"Aw that's sweet OH WAIT THAT'S YOUR BROTHER."
I suppose that Jeffrey Eugenides deserves a trophy or a cookie or something (or maybe he'll just settle for a Pulitzer) for how good a job he did eliciting the above response from me. Doing such an impressive job of balancing familiar and potently romantic moments with the no-no of incest is kind of impressive in how well he manages to detach himself from these two conflicting elements, but it mostly just made me queasy. Though perhaps this isn't the best start to a book review.

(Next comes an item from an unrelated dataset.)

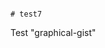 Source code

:                                                                                                                                                                                           # test7
Test "graphical-gist"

Back to the basics. Here's a rough summary of the novel which I'd heard praised a thousand times before picking it up and realizing I knew zilch about it: the novel is narrated by Cal, born Callie, a hermaphrodite with an *ahem* interesting family history (which essentially makes him his own second cousin and robs him at birth of the penis that his DNA says he should have). The novel is written in the form of an autobiography going back years before Cal's birth and is set mostly in Detroit, though also has bits in Turkey and Germany. In addition to the obvious issues of sex and gender, the novel also addresses race and its various forms.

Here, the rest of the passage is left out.